Тюлений - небольшая плоская скала. У подножия ее - котиковый пляж, на ровной как стол вершине - тысячи птиц. Отсюда совершают они полеты в море, чтобы накормить горластых большеротых птенцов. Но вот птенцы подросли. В жизни колонии наступает великий день. Небывалое оживление охватывает и без того шумный птичий базар. Тысячные толпы кайр совершают неосмысленные на первый взгляд перемещения: они то сбиваются в стаи, то рассыпаются. Постепенно вся эта черно-белая масса сдвигается в сторону моря, и тогда происходит великое: какой-то сигнал, всеобщее, по наитию, решение, случайный шаг вперед одной птицы - птичья толпа упорядочивается. Взрослые птицы спускаются со скалы и выстраиваются шеренгами, образуя проходы между котиками, а никогда не видавшие воды птенцы ручейками устремляются к морю. Они скатываются с обрыва и бегут по этим коридорам, между рыжих, рыкающих, страшных зверей, пока не достигнут камней, покрытых пеной. Бегут, бросаются в волны, а встревоженные котики, шумно дыша и вытягивая шеи, удивленно смотрят им вслед.

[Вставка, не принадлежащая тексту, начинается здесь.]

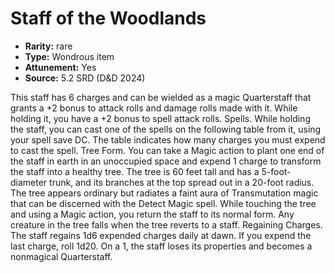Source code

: 
# Staff of the Woodlands

* **Rarity:** rare
* **Type:** Wondrous item
* **Attunement:** Yes
* **Source:** 5.2 SRD (D&D 2024)


This staff has 6 charges and can be wielded as a magic Quarterstaff that grants a +2 bonus to attack rolls and damage rolls made with it. While holding it, you have a +2 bonus to spell attack rolls. Spells. While holding the staff, you can cast one of the spells on the following table from it, using your spell save DC. The table indicates how many charges you must expend to cast the spell. Tree Form. You can take a Magic action to plant one end of the staff in earth in an unoccupied space and expend 1 charge to transform the staff into a healthy tree. The tree is 60 feet tall and has a 5-foot-diameter trunk, and its branches at the top spread out in a 20-foot radius. The tree appears ordinary but radiates a faint aura of Transmutation magic that can be discerned with the Detect Magic spell. While touching the tree and using a Magic action, you return the staff to its normal form. Any creature in the tree falls when the tree reverts to a staff. Regaining Charges. The staff regains 1d6 expended charges daily at dawn. If you expend the last charge, roll 1d20. On a 1, the staff loses its properties and becomes a nonmagical Quarterstaff.
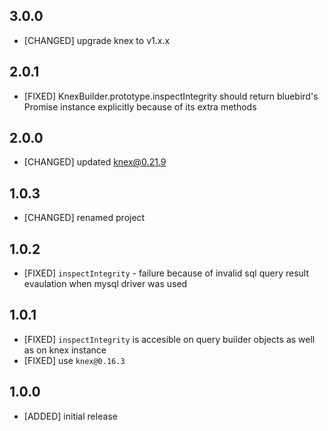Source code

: ## 3.0.0

* [CHANGED] upgrade knex to v1.x.x

## 2.0.1

* [FIXED] KnexBuilder.prototype.inspectIntegrity should return bluebird's Promise instance explicitly because of its extra methods

## 2.0.0

* [CHANGED] updated knex@0.21.9

## 1.0.3

* [CHANGED] renamed project

## 1.0.2

* [FIXED] `inspectIntegrity` - failure because of invalid sql query result evaulation when mysql driver was used

## 1.0.1

* [FIXED] `inspectIntegrity` is accesible on query builder objects as well as on knex instance
* [FIXED] use `knex@0.16.3`

## 1.0.0

* [ADDED] initial release
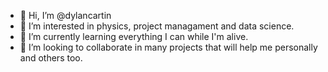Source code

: - 👋 Hi, I’m @dylancartin
- 👀 I’m interested in physics, project managament and data science.
- 🌱 I’m currently learning everything I can while I'm alive.
- 💞️ I’m looking to collaborate in many projects that will help me personally and others too.

<!---
dylancartin/dylancartin is a ✨ special ✨ repository because its `README.md` (this file) appears on your GitHub profile.
You can click the Preview link to take a look at your changes.
--->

Над скалой всегда дикий гвалт: кричат во все горло, торопят родителей маленькие прожорливые кайры, бакланы, топорики. Напоминают о себе, зовут, упрашивают.

Мечется от скалы к воде легион черных, белых, коричневых птиц. Каждая пара кормит детей.

Охотятся птицы каждая по-своему.

Чайка ловит добычу на лету. Нырять не любит. Высмотрит у самой поверхности рыбешку, пронесется над ней, клювом, как крючком, подцепит. Есть!

Кайра - та может и нырнуть. Но под водой долго не сидит, догоняя, гребет одними лапами. Схватила добычу - и сразу наверх.

Совсем другое дело - топорик. Этот под водой чувствует себя как дома. Плоский нос вперед вытянул, лапами и крыльями как заработал… Мчится стрелой, никакой рыбе не уйти!

У огромной олуши и у маленькой вилохвостой крачки своя манера. Эти пикируют, входят в воду как камни. Поднимется олуша метров на тридцать, крылья сложит - и вниз. Бывали случаи, находили в воде олушу - сама мертва, на шее пробитый ее клювом баклан или топорик. Невзначай как копьем проткнула.

Но самый ловкий подводный пловец - баклан: этот, когда плывет, и лапами гребет, и всем телом, как бобр или выдра, извивается. Баклану нырнуть на десять метров ничего не стоит, несколько минут пробыть под водой - пустяк.

- Я опять о чайках, - говорит Эля. - Странные, ленивые птицы! Недаром их морскими воронами да побирушками называют. Никакой падалью не брезгуют. Что делается у рыбоконсервных заводов, видели? Или около китобойной флотилии. Их там туча! Крик, гвалт, из-за каждого кусочка - драка. Чешуя, кусочек кожи, кишки - им все равно. Недаром теперь многие чайки переселились в города. Я их называю помоечными чайками.

- Ну за что их так! - говорю я. - Птица красивая, неглупая.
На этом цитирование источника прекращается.